Stored data
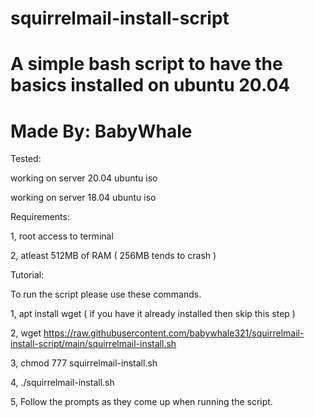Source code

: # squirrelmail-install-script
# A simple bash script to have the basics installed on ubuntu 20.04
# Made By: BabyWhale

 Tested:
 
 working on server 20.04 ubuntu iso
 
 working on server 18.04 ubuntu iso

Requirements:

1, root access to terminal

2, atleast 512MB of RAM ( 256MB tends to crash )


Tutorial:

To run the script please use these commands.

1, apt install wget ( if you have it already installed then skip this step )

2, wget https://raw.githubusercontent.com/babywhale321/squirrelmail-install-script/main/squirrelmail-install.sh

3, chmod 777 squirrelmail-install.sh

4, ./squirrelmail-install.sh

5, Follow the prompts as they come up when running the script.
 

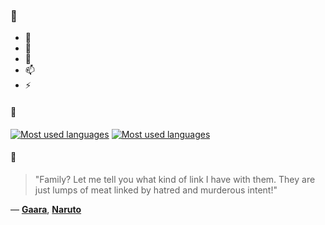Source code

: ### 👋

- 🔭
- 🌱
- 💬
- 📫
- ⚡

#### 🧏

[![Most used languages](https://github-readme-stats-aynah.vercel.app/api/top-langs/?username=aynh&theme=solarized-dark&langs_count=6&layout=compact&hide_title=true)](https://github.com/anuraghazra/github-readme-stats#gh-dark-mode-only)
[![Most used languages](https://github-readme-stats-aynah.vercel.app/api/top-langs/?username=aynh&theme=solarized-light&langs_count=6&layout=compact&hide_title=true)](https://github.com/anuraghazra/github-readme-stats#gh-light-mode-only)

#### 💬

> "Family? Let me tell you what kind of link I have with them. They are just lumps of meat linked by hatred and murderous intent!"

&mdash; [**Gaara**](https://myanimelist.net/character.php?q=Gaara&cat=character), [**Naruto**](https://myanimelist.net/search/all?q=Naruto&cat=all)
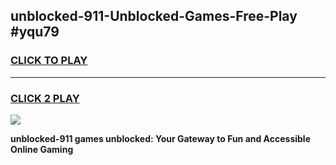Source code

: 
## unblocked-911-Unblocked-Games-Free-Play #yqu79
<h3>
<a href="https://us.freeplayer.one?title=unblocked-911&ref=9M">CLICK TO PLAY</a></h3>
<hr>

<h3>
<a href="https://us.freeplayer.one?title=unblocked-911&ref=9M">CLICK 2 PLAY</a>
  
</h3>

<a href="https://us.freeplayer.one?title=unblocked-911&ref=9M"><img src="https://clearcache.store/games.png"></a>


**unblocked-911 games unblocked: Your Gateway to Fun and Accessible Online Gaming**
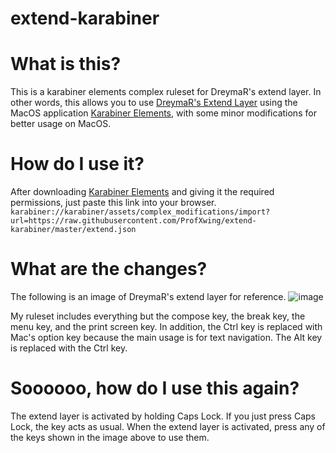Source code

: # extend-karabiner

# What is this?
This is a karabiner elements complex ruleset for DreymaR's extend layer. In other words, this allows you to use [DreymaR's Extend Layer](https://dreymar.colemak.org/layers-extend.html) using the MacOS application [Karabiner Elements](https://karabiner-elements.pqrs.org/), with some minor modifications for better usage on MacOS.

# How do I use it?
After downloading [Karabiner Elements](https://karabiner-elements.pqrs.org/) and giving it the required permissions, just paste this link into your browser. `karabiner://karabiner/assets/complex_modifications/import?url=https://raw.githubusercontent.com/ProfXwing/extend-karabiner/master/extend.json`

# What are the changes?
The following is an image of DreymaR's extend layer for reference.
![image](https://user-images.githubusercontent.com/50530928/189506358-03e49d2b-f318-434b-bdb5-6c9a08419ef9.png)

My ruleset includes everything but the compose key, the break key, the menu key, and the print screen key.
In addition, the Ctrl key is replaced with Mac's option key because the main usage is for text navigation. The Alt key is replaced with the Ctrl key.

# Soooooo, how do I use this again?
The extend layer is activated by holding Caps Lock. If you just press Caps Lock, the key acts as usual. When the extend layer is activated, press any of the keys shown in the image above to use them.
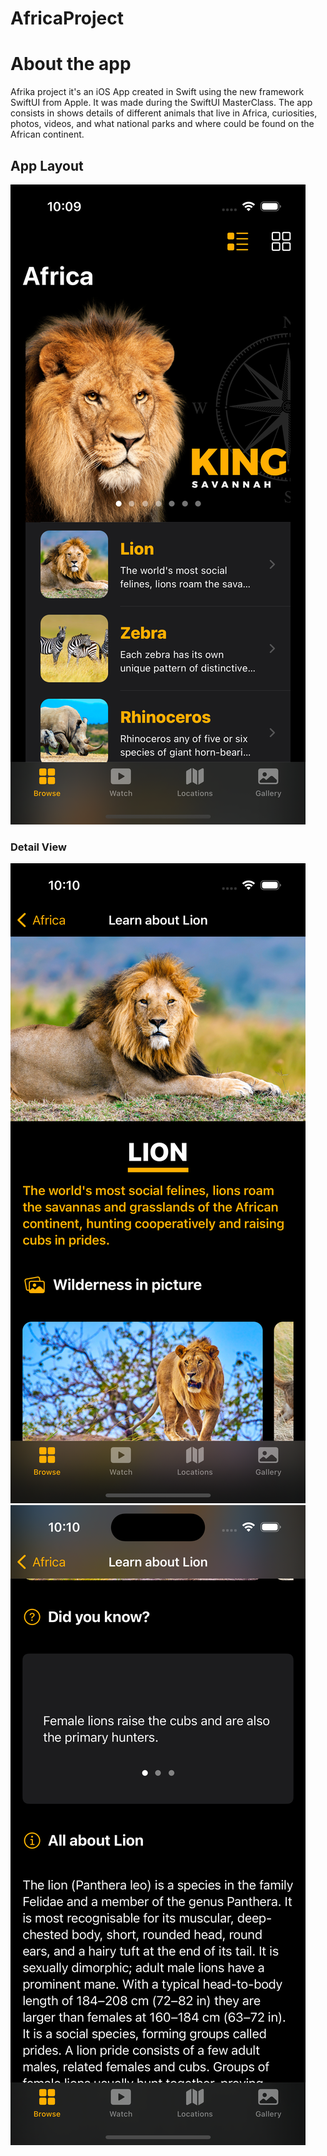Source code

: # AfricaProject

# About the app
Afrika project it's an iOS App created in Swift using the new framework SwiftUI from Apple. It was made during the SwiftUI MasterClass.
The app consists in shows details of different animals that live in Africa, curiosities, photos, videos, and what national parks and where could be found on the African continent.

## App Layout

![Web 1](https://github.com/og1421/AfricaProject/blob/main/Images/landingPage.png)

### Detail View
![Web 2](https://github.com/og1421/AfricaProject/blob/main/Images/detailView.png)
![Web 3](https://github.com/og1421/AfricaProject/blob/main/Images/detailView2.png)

--

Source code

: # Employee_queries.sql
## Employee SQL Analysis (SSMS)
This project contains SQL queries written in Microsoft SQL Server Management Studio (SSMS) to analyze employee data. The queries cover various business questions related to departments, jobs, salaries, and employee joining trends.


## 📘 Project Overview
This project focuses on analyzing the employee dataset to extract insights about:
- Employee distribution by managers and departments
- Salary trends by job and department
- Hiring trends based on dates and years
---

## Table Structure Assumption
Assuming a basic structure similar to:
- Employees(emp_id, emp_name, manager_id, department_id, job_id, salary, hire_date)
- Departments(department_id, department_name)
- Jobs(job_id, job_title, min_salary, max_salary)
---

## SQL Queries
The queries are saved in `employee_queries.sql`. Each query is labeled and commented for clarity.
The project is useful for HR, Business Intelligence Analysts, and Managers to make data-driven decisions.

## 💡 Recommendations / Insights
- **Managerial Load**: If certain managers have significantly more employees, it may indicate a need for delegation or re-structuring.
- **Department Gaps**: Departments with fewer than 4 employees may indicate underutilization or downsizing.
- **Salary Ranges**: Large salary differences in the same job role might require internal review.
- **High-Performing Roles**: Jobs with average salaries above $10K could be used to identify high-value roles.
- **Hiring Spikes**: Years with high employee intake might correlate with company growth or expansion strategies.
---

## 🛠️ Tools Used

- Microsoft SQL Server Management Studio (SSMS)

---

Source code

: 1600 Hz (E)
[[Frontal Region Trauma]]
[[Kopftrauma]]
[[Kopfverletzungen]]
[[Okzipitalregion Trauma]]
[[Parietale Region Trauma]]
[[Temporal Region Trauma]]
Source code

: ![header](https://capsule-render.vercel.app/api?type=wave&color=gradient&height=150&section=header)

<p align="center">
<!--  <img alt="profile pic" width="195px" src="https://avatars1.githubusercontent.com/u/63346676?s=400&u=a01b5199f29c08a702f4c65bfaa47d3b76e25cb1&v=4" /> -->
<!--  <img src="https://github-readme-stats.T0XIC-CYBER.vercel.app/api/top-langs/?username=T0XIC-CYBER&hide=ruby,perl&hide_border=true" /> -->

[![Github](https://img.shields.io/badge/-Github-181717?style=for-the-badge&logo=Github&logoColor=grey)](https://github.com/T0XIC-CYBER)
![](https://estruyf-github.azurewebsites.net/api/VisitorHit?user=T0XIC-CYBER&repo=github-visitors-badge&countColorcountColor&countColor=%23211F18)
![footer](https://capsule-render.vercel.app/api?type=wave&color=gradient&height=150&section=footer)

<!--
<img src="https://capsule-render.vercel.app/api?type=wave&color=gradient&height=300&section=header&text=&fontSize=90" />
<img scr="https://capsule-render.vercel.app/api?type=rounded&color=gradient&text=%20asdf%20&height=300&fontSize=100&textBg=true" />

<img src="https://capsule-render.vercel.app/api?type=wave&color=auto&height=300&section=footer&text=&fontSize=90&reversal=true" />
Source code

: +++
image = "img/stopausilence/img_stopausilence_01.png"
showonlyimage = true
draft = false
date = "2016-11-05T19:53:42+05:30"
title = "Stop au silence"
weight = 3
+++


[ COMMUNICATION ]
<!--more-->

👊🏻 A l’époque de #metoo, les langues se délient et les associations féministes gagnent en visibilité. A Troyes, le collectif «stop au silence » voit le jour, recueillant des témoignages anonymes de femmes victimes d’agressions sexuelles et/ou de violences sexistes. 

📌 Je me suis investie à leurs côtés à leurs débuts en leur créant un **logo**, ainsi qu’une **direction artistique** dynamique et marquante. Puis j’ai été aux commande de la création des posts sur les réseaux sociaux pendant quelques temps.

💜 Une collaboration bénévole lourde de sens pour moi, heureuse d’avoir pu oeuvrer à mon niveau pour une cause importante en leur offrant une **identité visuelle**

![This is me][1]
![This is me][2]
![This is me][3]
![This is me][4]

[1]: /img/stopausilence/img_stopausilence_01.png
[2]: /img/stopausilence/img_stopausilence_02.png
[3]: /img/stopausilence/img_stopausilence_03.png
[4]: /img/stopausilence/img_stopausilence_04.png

> **TASK REQUIREMENTS**
Looking through the data above, count the lines that include the string "squirrelmail" and give only the count.

> **RESULT FOR THIS EXERCISE**
4